High school girl Akira (Nana Komatsu) loves nothing more than running but her record-breaking track career was brought to an abrupt halt by a ruptured achilles tendon. Having given up on her athletic dreams, she now spends her “free” time on a part-time job in a diner-style “family restaurant”. Unbeknownst to all, the reason Akira took the job was that the restaurant’s manager, 45-year-old divorced father Kondo (Yo Oizumi), was once nice to her after her accident and now she’s developed an almighty crush on his mild-mannered charms.
While Akira is processing the loss of her future as a top runner, Kondo is trying to get over not only the failure of his marriage but of his own dreams of literary success. Jealous of a college friend with a bestseller, Kondo has barely written anything in years and has all but resigned himself to a lifetime of managing a low-level chain restaurant in suburbia.
Kondo, for all his faults, is essentially a good guy whose major problem in life is being too nice. Needless to say, he’s not enthused by Akira’s surprise declaration of love and understands that it could cause him a lot of trouble but even so he wants to help her get over whatever it is that makes her think an affair with an older guy might be a good idea. Realising that her misplaced crush is most likely a displacement activity born of her grief for her racing career, Kondo sets about trying to coax Akira back towards something more positive than unwise romance through genial paternal attention even if she finds his attempts to make clear that he is only prepared to offer friendly support somewhat frustrating.
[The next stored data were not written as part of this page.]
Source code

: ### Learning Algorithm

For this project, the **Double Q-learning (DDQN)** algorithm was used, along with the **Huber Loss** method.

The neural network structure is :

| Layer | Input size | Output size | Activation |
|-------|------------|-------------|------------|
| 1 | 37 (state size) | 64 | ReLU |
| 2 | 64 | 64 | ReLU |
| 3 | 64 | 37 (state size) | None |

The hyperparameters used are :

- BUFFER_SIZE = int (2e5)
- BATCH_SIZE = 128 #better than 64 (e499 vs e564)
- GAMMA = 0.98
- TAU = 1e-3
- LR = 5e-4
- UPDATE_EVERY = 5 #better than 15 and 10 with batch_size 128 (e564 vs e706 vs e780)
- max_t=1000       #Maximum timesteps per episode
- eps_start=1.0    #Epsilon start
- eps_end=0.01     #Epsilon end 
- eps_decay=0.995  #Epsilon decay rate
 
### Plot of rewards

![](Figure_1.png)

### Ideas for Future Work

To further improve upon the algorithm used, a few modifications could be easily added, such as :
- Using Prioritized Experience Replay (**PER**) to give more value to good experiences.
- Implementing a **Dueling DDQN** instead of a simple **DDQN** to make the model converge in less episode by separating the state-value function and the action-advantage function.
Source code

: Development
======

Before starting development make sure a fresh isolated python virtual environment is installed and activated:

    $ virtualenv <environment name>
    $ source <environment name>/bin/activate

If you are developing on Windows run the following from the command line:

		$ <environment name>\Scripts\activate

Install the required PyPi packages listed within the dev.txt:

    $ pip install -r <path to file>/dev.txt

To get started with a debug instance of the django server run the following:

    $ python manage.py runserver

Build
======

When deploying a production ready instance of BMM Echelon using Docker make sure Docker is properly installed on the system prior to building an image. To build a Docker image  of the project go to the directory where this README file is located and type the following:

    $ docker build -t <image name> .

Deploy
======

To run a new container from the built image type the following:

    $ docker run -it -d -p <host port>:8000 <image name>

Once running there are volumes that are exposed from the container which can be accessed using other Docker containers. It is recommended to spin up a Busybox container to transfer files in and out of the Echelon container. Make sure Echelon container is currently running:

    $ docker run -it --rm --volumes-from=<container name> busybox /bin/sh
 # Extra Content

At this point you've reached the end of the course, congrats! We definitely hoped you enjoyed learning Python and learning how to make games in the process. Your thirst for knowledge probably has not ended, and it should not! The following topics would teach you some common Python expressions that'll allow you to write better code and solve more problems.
Akira’s problems are perhaps greater than they first seem. A strange girl with underdeveloped social skills and a relatively low need for interpersonal interaction, Akira has few friends and a habit of accidentally glaring at everyone she meets (which is not an ideal quality for a diner waitress). She is however very beautiful which also earns her a heap of unwanted attention precisely because of her angry aloofness. Neither of the boys her own age who declare an interest are very promising – both of them are unwilling to take a flat no for an answer and continue to chase Akira even though she consistently ignores them, though sous-chef Kase (Hayato Isomura) is at least a little more perceptive than he originally seems and finally able to offer some impartial advice to the confused young woman once he’s realised that his attentions really are unwanted.
Unwilling to engage with anything that reminds her of what she’s lost, Akira has been avoiding all her old friends. Haruka (Nana Seino), who has been chasing along behind desperate to catch up ever since they were kids, is as broken-hearted about their ruptured friendship as Akira is about running and longs to repair what was broken if only to prove that there’s more between them than just sports. Originally worried about Akira’s interest in Kondo she relaxes when she realises that he, like her, just wants to help Akira escape her moment of wounded inertia.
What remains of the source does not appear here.